Only lines containing the word "page" are needed; pull them out of the material.

------------------------------

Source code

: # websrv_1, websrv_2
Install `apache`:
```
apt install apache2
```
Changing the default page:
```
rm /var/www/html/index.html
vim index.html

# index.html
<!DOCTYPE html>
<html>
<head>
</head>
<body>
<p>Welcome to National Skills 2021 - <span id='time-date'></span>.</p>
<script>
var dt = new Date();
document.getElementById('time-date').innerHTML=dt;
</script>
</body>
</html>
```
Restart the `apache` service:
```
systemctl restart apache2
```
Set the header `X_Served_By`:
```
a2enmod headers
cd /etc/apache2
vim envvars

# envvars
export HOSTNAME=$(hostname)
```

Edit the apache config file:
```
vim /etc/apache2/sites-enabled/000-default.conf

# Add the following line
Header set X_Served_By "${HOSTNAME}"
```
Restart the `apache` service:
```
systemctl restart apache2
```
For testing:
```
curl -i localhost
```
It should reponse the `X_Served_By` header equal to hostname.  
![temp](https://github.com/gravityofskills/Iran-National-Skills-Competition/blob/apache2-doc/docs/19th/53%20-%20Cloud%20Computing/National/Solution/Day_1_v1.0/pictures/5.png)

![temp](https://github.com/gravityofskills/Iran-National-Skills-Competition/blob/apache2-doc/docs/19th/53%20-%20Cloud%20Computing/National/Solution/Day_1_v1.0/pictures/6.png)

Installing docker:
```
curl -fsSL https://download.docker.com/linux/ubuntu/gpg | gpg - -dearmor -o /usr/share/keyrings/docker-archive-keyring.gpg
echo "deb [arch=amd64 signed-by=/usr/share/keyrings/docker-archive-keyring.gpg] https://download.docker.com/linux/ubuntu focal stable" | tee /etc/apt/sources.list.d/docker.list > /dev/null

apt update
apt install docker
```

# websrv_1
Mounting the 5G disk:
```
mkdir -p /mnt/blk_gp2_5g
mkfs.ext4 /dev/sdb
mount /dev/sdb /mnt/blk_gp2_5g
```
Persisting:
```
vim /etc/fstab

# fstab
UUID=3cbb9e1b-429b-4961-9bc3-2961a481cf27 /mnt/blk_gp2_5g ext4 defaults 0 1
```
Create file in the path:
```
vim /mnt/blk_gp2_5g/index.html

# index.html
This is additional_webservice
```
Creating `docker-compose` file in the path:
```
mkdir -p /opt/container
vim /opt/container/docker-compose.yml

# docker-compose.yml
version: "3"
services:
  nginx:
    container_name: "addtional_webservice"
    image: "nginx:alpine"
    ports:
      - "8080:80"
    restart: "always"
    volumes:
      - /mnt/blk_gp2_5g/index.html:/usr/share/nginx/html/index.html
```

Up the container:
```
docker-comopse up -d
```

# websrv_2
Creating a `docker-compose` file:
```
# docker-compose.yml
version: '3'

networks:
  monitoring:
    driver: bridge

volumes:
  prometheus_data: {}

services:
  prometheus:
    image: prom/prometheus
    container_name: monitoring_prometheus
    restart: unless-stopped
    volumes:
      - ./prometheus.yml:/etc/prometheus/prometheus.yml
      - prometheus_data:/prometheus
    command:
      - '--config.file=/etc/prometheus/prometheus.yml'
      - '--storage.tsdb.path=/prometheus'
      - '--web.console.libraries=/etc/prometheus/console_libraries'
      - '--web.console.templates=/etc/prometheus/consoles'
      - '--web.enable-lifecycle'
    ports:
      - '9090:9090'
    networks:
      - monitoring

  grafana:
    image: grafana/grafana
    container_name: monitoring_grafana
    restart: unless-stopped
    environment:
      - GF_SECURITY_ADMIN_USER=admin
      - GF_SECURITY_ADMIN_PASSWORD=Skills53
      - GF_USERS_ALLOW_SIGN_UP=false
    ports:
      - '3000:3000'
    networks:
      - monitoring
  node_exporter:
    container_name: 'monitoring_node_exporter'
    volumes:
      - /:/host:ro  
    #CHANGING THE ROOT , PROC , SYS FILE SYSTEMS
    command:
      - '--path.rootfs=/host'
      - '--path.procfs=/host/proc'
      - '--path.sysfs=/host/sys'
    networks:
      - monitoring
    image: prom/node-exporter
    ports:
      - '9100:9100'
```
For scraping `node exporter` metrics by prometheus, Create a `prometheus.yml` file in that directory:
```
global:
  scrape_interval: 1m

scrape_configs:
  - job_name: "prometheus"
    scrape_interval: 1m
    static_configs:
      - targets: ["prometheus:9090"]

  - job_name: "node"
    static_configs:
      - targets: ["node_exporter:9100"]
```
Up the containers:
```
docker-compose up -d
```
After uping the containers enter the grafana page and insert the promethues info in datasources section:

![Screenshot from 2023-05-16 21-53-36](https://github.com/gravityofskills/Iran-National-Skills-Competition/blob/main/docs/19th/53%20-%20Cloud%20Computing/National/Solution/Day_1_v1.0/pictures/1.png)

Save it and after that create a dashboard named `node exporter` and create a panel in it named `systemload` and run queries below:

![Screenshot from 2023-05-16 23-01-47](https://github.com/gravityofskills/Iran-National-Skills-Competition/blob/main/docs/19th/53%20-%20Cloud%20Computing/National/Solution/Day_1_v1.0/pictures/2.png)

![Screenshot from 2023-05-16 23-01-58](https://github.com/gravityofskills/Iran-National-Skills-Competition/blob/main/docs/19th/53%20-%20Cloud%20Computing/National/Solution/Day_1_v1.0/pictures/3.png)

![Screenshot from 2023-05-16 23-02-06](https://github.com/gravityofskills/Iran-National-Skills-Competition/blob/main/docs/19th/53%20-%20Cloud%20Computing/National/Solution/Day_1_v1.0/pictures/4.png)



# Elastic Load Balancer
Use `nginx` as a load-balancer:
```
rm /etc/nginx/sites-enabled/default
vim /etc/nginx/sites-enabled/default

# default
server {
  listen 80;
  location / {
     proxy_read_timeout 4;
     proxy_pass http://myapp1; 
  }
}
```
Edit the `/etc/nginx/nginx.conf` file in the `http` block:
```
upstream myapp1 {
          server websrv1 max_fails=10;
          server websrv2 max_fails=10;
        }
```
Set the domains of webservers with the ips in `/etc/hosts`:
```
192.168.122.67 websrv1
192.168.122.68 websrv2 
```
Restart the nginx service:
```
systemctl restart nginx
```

------------------------------

→ OUTPUT FOR THIS TASK
Changing the default page:
After uping the containers enter the grafana page and insert the promethues info in datasources section:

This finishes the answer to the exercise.